▶ _INSTRUCTIONS TO FOLLOW_
Report the count of lines below in which the string "this" occurs; include nothing else.

++++ RECORDS SUPPLIED ++++

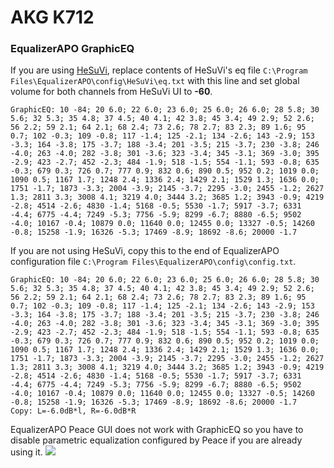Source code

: # AKG K712
### EqualizerAPO GraphicEQ
If you are using [HeSuVi](https://sourceforge.net/projects/hesuvi/), replace contents of HeSuVi's eq file `C:\Program Files\EqualizerAPO\config\HeSuVi\eq.txt` with this line and set global volume for both channels from HeSuVi UI to **-60**.
```
GraphicEQ: 10 -84; 20 6.0; 22 6.0; 23 6.0; 25 6.0; 26 6.0; 28 5.8; 30 5.6; 32 5.3; 35 4.8; 37 4.5; 40 4.1; 42 3.8; 45 3.4; 49 2.9; 52 2.6; 56 2.2; 59 2.1; 64 2.1; 68 2.4; 73 2.6; 78 2.7; 83 2.3; 89 1.6; 95 0.7; 102 -0.3; 109 -0.8; 117 -1.4; 125 -2.1; 134 -2.6; 143 -2.9; 153 -3.3; 164 -3.8; 175 -3.7; 188 -3.4; 201 -3.5; 215 -3.7; 230 -3.8; 246 -4.0; 263 -4.0; 282 -3.8; 301 -3.6; 323 -3.4; 345 -3.1; 369 -3.0; 395 -2.9; 423 -2.7; 452 -2.3; 484 -1.9; 518 -1.5; 554 -1.1; 593 -0.8; 635 -0.3; 679 0.3; 726 0.7; 777 0.9; 832 0.6; 890 0.5; 952 0.2; 1019 0.0; 1090 0.5; 1167 1.7; 1248 2.4; 1336 2.4; 1429 2.1; 1529 1.3; 1636 0.0; 1751 -1.7; 1873 -3.3; 2004 -3.9; 2145 -3.7; 2295 -3.0; 2455 -1.2; 2627 1.3; 2811 3.3; 3008 4.1; 3219 4.0; 3444 3.2; 3685 1.2; 3943 -0.9; 4219 -2.8; 4514 -2.6; 4830 -1.4; 5168 -0.5; 5530 -1.7; 5917 -3.7; 6331 -4.4; 6775 -4.4; 7249 -5.3; 7756 -5.9; 8299 -6.7; 8880 -6.5; 9502 -4.0; 10167 -0.4; 10879 0.0; 11640 0.0; 12455 0.0; 13327 -0.5; 14260 -0.8; 15258 -1.9; 16326 -5.3; 17469 -8.9; 18692 -8.6; 20000 -1.7
```
If you are not using HeSuVi, copy this to the end of EqualizerAPO configuration file `C:\Program Files\EqualizerAPO\config\config.txt`.
```
GraphicEQ: 10 -84; 20 6.0; 22 6.0; 23 6.0; 25 6.0; 26 6.0; 28 5.8; 30 5.6; 32 5.3; 35 4.8; 37 4.5; 40 4.1; 42 3.8; 45 3.4; 49 2.9; 52 2.6; 56 2.2; 59 2.1; 64 2.1; 68 2.4; 73 2.6; 78 2.7; 83 2.3; 89 1.6; 95 0.7; 102 -0.3; 109 -0.8; 117 -1.4; 125 -2.1; 134 -2.6; 143 -2.9; 153 -3.3; 164 -3.8; 175 -3.7; 188 -3.4; 201 -3.5; 215 -3.7; 230 -3.8; 246 -4.0; 263 -4.0; 282 -3.8; 301 -3.6; 323 -3.4; 345 -3.1; 369 -3.0; 395 -2.9; 423 -2.7; 452 -2.3; 484 -1.9; 518 -1.5; 554 -1.1; 593 -0.8; 635 -0.3; 679 0.3; 726 0.7; 777 0.9; 832 0.6; 890 0.5; 952 0.2; 1019 0.0; 1090 0.5; 1167 1.7; 1248 2.4; 1336 2.4; 1429 2.1; 1529 1.3; 1636 0.0; 1751 -1.7; 1873 -3.3; 2004 -3.9; 2145 -3.7; 2295 -3.0; 2455 -1.2; 2627 1.3; 2811 3.3; 3008 4.1; 3219 4.0; 3444 3.2; 3685 1.2; 3943 -0.9; 4219 -2.8; 4514 -2.6; 4830 -1.4; 5168 -0.5; 5530 -1.7; 5917 -3.7; 6331 -4.4; 6775 -4.4; 7249 -5.3; 7756 -5.9; 8299 -6.7; 8880 -6.5; 9502 -4.0; 10167 -0.4; 10879 0.0; 11640 0.0; 12455 0.0; 13327 -0.5; 14260 -0.8; 15258 -1.9; 16326 -5.3; 17469 -8.9; 18692 -8.6; 20000 -1.7
Copy: L=-6.0dB*l, R=-6.0dB*R
```
EqualizerAPO Peace GUI does not work with GraphicEQ so you have to disable parametric equalization configured by Peace if you are already using it.
![](https://raw.githubusercontent.com/jaakkopasanen/AutoEq/master/results/Sonoma%20Model%20One/innerfidelity/onear/AKG%20K712/AKG%20K712.png)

++++

▶ _SOLUTION BELOW_
2